Records from a collection
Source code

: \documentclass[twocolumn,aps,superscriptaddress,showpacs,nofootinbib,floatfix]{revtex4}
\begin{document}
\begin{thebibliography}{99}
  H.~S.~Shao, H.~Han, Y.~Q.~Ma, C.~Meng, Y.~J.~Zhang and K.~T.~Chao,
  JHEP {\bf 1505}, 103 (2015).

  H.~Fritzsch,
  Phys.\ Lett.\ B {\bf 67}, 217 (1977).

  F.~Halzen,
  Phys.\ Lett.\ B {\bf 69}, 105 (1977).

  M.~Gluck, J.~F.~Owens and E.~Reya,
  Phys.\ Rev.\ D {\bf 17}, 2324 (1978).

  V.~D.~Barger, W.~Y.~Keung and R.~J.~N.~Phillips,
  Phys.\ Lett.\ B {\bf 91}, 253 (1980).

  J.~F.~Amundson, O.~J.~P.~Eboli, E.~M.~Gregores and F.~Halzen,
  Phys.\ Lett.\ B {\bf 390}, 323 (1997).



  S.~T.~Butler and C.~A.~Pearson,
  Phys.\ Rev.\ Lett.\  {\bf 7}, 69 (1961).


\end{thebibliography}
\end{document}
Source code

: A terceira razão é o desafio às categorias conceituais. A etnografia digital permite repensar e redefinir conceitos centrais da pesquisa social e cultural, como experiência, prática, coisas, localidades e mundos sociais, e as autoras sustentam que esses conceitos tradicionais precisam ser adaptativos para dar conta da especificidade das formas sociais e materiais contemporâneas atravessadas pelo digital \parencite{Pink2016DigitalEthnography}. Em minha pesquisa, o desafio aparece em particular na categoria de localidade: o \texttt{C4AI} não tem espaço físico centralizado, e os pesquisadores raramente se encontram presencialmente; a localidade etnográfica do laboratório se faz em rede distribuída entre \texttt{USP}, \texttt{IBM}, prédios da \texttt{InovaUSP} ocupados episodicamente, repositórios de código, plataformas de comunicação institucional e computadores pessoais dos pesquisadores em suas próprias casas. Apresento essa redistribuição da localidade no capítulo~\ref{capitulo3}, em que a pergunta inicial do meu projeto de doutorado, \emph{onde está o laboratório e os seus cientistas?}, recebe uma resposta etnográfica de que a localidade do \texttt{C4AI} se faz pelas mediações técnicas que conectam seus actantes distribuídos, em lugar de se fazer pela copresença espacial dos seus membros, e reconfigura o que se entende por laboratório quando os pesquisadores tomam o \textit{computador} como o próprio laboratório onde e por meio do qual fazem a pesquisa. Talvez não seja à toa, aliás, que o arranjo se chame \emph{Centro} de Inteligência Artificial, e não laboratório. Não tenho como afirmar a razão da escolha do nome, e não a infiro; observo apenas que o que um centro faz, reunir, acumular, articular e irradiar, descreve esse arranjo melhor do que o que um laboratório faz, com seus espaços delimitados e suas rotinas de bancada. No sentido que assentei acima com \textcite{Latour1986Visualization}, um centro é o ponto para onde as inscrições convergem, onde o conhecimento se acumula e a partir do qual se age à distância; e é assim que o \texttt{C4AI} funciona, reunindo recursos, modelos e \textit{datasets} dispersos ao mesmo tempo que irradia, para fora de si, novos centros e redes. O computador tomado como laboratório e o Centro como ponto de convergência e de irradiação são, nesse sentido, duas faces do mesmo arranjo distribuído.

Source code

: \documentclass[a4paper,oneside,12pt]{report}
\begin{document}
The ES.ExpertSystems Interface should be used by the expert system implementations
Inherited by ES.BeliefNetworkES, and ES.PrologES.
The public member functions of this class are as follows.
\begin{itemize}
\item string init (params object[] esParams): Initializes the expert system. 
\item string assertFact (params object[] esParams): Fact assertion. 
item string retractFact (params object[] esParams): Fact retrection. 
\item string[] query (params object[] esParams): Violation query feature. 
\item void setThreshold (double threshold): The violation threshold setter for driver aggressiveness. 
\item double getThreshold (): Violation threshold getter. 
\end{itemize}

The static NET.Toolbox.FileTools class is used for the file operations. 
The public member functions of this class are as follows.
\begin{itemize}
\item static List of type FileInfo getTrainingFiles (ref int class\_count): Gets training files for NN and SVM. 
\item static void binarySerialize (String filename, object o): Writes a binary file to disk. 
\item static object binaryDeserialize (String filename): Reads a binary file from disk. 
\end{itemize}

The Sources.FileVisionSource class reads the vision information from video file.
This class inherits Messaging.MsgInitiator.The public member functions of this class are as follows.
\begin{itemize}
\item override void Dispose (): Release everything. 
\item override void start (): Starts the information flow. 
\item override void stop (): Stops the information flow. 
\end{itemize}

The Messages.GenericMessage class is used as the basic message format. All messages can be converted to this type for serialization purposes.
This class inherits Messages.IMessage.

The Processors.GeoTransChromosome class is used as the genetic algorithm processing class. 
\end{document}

▶ **Exercise instructions**
What lines of the data contain the string "params"? List them.

▶ **Output**
\item string init (params object[] esParams): Initializes the expert system. 
\item string assertFact (params object[] esParams): Fact assertion. 
item string retractFact (params object[] esParams): Fact retrection. 
\item string[] query (params object[] esParams): Violation query feature. 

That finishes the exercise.